Tell your stories
I am now the matriarch; the moral compass. It’s a position of leadership and responsibility I can embrace or abdicate, but what does it mean?
In my Universal Dictionary of the English Language (1938), passed down to me by family on my mother’s side, matriarch is given a sentence and patriarch a whole paragraph. A matriarch is the wife of a patriarch with corresponding status. A patriarch is the head of a family, clan or tribe who rules by paternal right; a venerable old man, the senior member of a society or community.
A Google search turns up this definition of matriarch: a woman who rules or dominates a family, group, or state; specifically: a mother who is head and ruler of her family and descendants.
It’s interesting that the word dominate shows up in the more modern definition of a matriarch and the concept of partnership gets dropped. Wikipedia offers the view that associating the word domination with matriarchy is a patriarchal attempt to condition society to reject the concept of matriarchy.
Pshaw, I say.

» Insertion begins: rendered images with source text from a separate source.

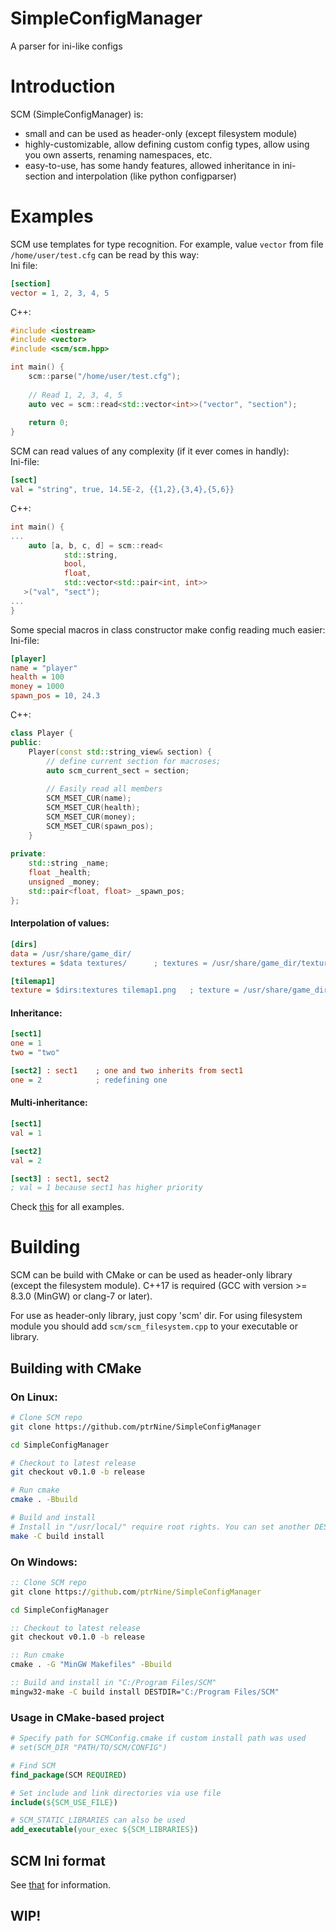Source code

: # SimpleConfigManager
A parser for ini-like configs
# Introduction
SCM (SimpleConfigManager) is:
* small and can be used as header-only (except filesystem module)
* highly-customizable, allow defining custom config types, allow using you own 
  asserts, renaming namespaces, etc.
* easy-to-use, has some handy features, allowed inheritance in ini-section 
  and interpolation (like python configparser)
# Examples
SCM use templates for type recognition. For example, value `vector` from 
file `/home/user/test.cfg` can be read by this way:  
Ini file:
```ini
[section]
vector = 1, 2, 3, 4, 5
```
C++:
```c++
#include <iostream>
#include <vector>
#include <scm/scm.hpp>

int main() {
    scm::parse("/home/user/test.cfg");
    
    // Read 1, 2, 3, 4, 5
    auto vec = scm::read<std::vector<int>>("vector", "section");
    
    return 0;
}
```
SCM can read values of any complexity (if it ever comes in handly):  
Ini-file:
```ini
[sect]
val = "string", true, 14.5E-2, {{1,2},{3,4},{5,6}} 
```
C++:
```c++
int main() {
...
    auto [a, b, c, d] = scm::read<
            std::string, 
            bool, 
            float, 
            std::vector<std::pair<int, int>>
   >("val", "sect");
...
}
```
Some special macros in class constructor make config reading much easier:  
Ini-file:
```ini
[player]
name = "player"
health = 100
money = 1000
spawn_pos = 10, 24.3
```
C++:
```c++
class Player {
public:
    Player(const std::string_view& section) {
        // define current section for macroses;
        auto scm_current_sect = section;
        
        // Easily read all members
        SCM_MSET_CUR(name);
        SCM_MSET_CUR(health);
        SCM_MSET_CUR(money);
        SCM_MSET_CUR(spawn_pos);
    }
    
private:
    std::string _name;
    float _health;
    unsigned _money;
    std::pair<float, float> _spawn_pos;
};
```
#### Interpolation of values:
```ini
[dirs]
data = /usr/share/game_dir/
textures = $data textures/      ; textures = /usr/share/game_dir/textures/

[tilemap1]
texture = $dirs:textures tilemap1.png   ; texture = /usr/share/game_dir/textures/tilemap1.png

```
#### Inheritance:
```ini
[sect1]
one = 1
two = "two"

[sect2] : sect1    ; one and two inherits from sect1
one = 2            ; redefining one
```
#### Multi-inheritance:
```ini
[sect1]
val = 1

[sect2]
val = 2

[sect3] : sect1, sect2
; val = 1 because sect1 has higher priority

```
Check [this](https://github.com/ptrNine/SimpleConfigManager/tree/master/examples) for all examples.

# Building
SCM can be build with CMake or can be used as header-only library (except the filesystem module).
C++17 is required (GCC with version >= 8.3.0 (MinGW) or clang-7 or later).  

For use as header-only library, just copy 'scm' dir. For using filesystem module you 
should add `scm/scm_filesystem.cpp` to your executable or library. 

## Building with CMake

### On Linux:

```bash
# Clone SCM repo
git clone https://github.com/ptrNine/SimpleConfigManager

cd SimpleConfigManager

# Checkout to latest release
git checkout v0.1.0 -b release

# Run cmake
cmake . -Bbuild

# Build and install
# Install in "/usr/local/" require root rights. You can set another DESTDIR before this command
make -C build install

```
### On Windows:

```bat
:: Clone SCM repo
git clone https://github.com/ptrNine/SimpleConfigManager

cd SimpleConfigManager

:: Checkout to latest release
git checkout v0.1.0 -b release

:: Run cmake
cmake . -G "MinGW Makefiles" -Bbuild

:: Build and install in "C:/Program Files/SCM"
mingw32-make -C build install DESTDIR="C:/Program Files/SCM"

```
### Usage in CMake-based project
```cmake
# Specify path for SCMConfig.cmake if custom install path was used
# set(SCM_DIR "PATH/TO/SCM/CONFIG")

# Find SCM
find_package(SCM REQUIRED)

# Set include and link directories via use file
include(${SCM_USE_FILE})

# SCM_STATIC_LIBRARIES can also be used
add_executable(your_exec ${SCM_LIBRARIES})

```
## SCM Ini format
See [that](https://github.com/ptrNine/SimpleConfigManager/tree/master/SCM_ini_readme.md) for information.

## WIP!
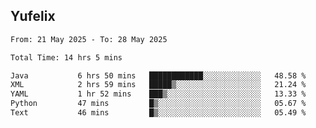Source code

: ## Yufelix

<!--START_SECTION:waka-->

```txt
From: 21 May 2025 - To: 28 May 2025

Total Time: 14 hrs 5 mins

Java           6 hrs 50 mins   ████████████░░░░░░░░░░░░░   48.58 %
XML            2 hrs 59 mins   █████▒░░░░░░░░░░░░░░░░░░░   21.24 %
YAML           1 hr 52 mins    ███▒░░░░░░░░░░░░░░░░░░░░░   13.33 %
Python         47 mins         █▒░░░░░░░░░░░░░░░░░░░░░░░   05.67 %
Text           46 mins         █▒░░░░░░░░░░░░░░░░░░░░░░░   05.49 %
```

<!--END_SECTION:waka-->

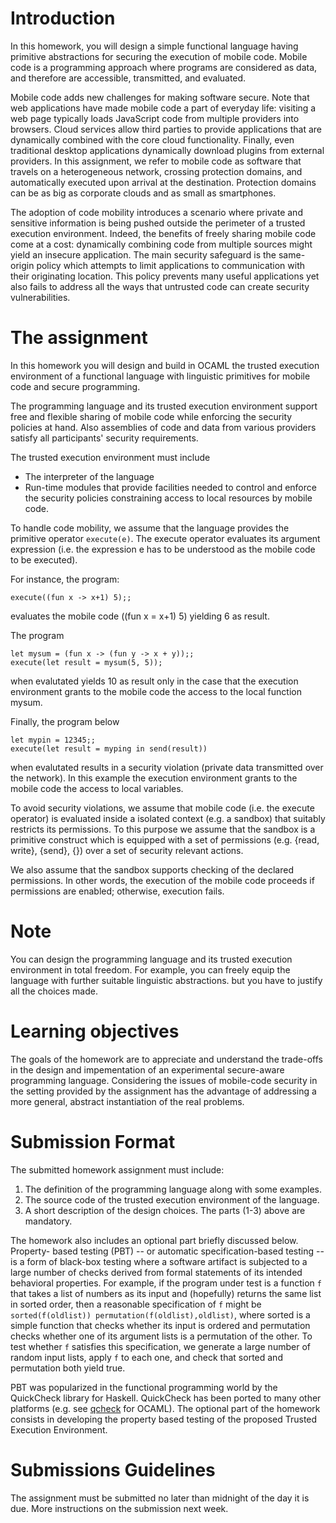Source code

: # Introduction

In this homework, you will design a simple functional language having primitive
abstractions for securing the execution of mobile code. Mobile code is a
programming approach where programs are considered as data, and therefore are
accessible, transmitted, and evaluated.

Mobile code adds new challenges for making software secure. Note that web
applications have made mobile code a part of everyday life: visiting a web page
typically loads JavaScript code from multiple providers into browsers. Cloud
services allow third parties to provide applications that are dynamically combined
with the core cloud functionality. Finally, even traditional desktop applications
dynamically download plugins from external providers.
In this assignment, we refer to mobile code as software that travels on a
heterogeneous network, crossing protection domains, and automatically executed
upon arrival at the destination. Protection domains can be as big as corporate
clouds and as small as smartphones.

The adoption of code mobility introduces a scenario where private and sensitive
information is being pushed outside the perimeter of a trusted execution
environment. Indeed, the benefits of freely sharing mobile code come at a cost:
dynamically combining code from multiple sources might yield an insecure
application. The main security safeguard is the same-origin policy which attempts
to limit applications to communication with their originating location. This policy
prevents many useful applications yet also fails to address all the ways that
untrusted code can create security vulnerabilities.

# The assignment

In this homework you will design and build in OCAML the trusted execution
environment of a functional language with linguistic primitives for mobile code
and secure programming.

The programming language and its trusted execution environment support free
and flexible sharing of mobile code while enforcing the security policies at hand.
Also assemblies of code and data from various providers satisfy all participants'
security requirements.

The trusted execution environment must include

- The interpreter of the language
- Run-time modules that provide facilities needed to control and enforce the security policies constraining access to local resources by mobile code.

To handle code mobility, we assume that the language provides the primitive
operator `execute(e)`. The execute operator evaluates its argument expression (i.e.
the expression e has to be understood as the mobile code to be executed).

For instance, the program:
```
execute((fun x -> x+1) 5);;
```
evaluates the mobile code ((fun x = x+1) 5) yielding 6 as result.

The program
```
let mysum = (fun x -> (fun y -> x + y));;
execute(let result = mysum(5, 5));
```
when evalutated yields 10 as result only in the case that the execution
environment grants to the mobile code the access to the local function mysum.

Finally, the program below
```
let mypin = 12345;;
execute(let result = myping in send(result))
```
when evalutated results in a security violation (private data transmitted over the
network). In this example the execution environment grants to the mobile code
the access to local variables.

To avoid security violations, we assume that mobile code (i.e. the execute
operator) is evaluated inside a isolated context (e.g. a sandbox) that suitably
restricts its permissions. To this purpose we assume that the sandbox is a
primitive construct which is equipped with a set of permissions (e.g. {read,
write}, {send}, {}) over a set of security relevant actions.

We also assume that the sandbox supports checking of the declared permissions.
In other words, the execution of the mobile code proceeds if permissions are
enabled; otherwise, execution fails.

# Note
You can design the programming language and its trusted execution environment
in total freedom. For example, you can freely equip the language with further
suitable linguistic abstractions. but you have to justify all the choices made.

# Learning objectives
The goals of the homework are to appreciate and understand the trade-offs in the
design and impementation of an experimental secure-aware programming
language. Considering the issues of mobile-code security in the setting provided
by the assignment has the advantage of addressing a more general, abstract
instantiation of the real problems.

# Submission Format
The submitted homework assignment must include:
1. The definition of the programming language along with some examples.
2. The source code of the trusted execution environment of the language.
3. A short description of the design choices.
The parts (1-3) above are mandatory.

The homework also includes an optional part briefly discussed below. Property-
based testing (PBT) -- or automatic specification-based testing -- is a form of
black-box testing where a software artifact is subjected to a large number of
checks derived from formal statements of its intended behavioral properties. For
example, if the program under test is a function `f` that takes a list of numbers as
its input and (hopefully) returns the same list in sorted order, then a reasonable
specification of `f` might be `sorted(f(oldlist)) permutation(f(oldlist),oldlist)`,
where sorted is a simple function that checks whether its input is ordered and
permutation checks whether one of its argument lists is a permutation of the other.
To test whether `f` satisfies this specification, we generate a large number of
random input lists, apply `f` to each one, and check that sorted and permutation
both yield true.

PBT was popularized in the functional programming world by the QuickCheck
library for Haskell. QuickCheck has been ported to many other platforms (e.g.
see [qcheck](https://github.com/c-cube/qcheck) for OCAML).
The optional part of the homework consists in developing the property based
testing of the proposed Trusted Execution Environment.

# Submissions Guidelines
The assignment must be submitted no later than midnight of the day it is due.
More instructions on the submission next week.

I prefer the definition that describes a partnership where mom and dad each have something to say based on their seniority. They probably say the same thing, only differently. Deciding what to say how and to say it is the challenge. Here are three guidelines.
- 1. Keep the legends alive. With the advent of genealogy websites, a mystery solved often opens the door to new mystery. My nana was a dancer whose husband, legend has it, died enroute to the birth of their baby girl. I recently discovered that in fact, he died three years after the birth of that baby. He was living in Oroville, CA and was buried in Spokane, WA. The tragedy in this story is different than I imagined, but it doesn’t change the memory of the nana that let me teach classes in her dance studio and taught me to say The Lord’s Prayer when I went to bed at night. My nana grounded me in a faith in Christ and a respect for education I want to pass down.
- 2. Offer your unique perspective. You are a link in a generational chain. Tell your stories. My papa believed educating girls would make them dissatisfied to be wives and mothers. He laughed at me when I told him I would do both: have a career and raise a family. Regardless, he arranged for me to work at his place of business so I could save money for college. A college education is something my granddaughter takes for granted. What does this story tell about the difference between what our progenitors said and what they did?
- 3. Respect generational differences. Today’s children are wired for the world of the future. Touting the superiority of our youthful pastimes won’t gain their respect. When I introduced Anne of Green Gables to my granddaughter she was skeptical (What’s a gable?). I told her she would like this little girl because Anne was a girl with a ‘tude. My granddaughter fell in love with Anne.
My nana left home at age 16 to dance on the stages of New York. What she chose to pass down to me was a faith that I don’t know she even had. My papa was old school, but he loved and respected women. I had the privilege of leading him to Christ when he was in his eighties and facilitating his baptism.
Faith that knows no limits; love that knows no bounds; that’s the legacy I want to pass down. The position of matriarch is begging to be filled. Do the job right and the pay is respect. The benefit? Eternal.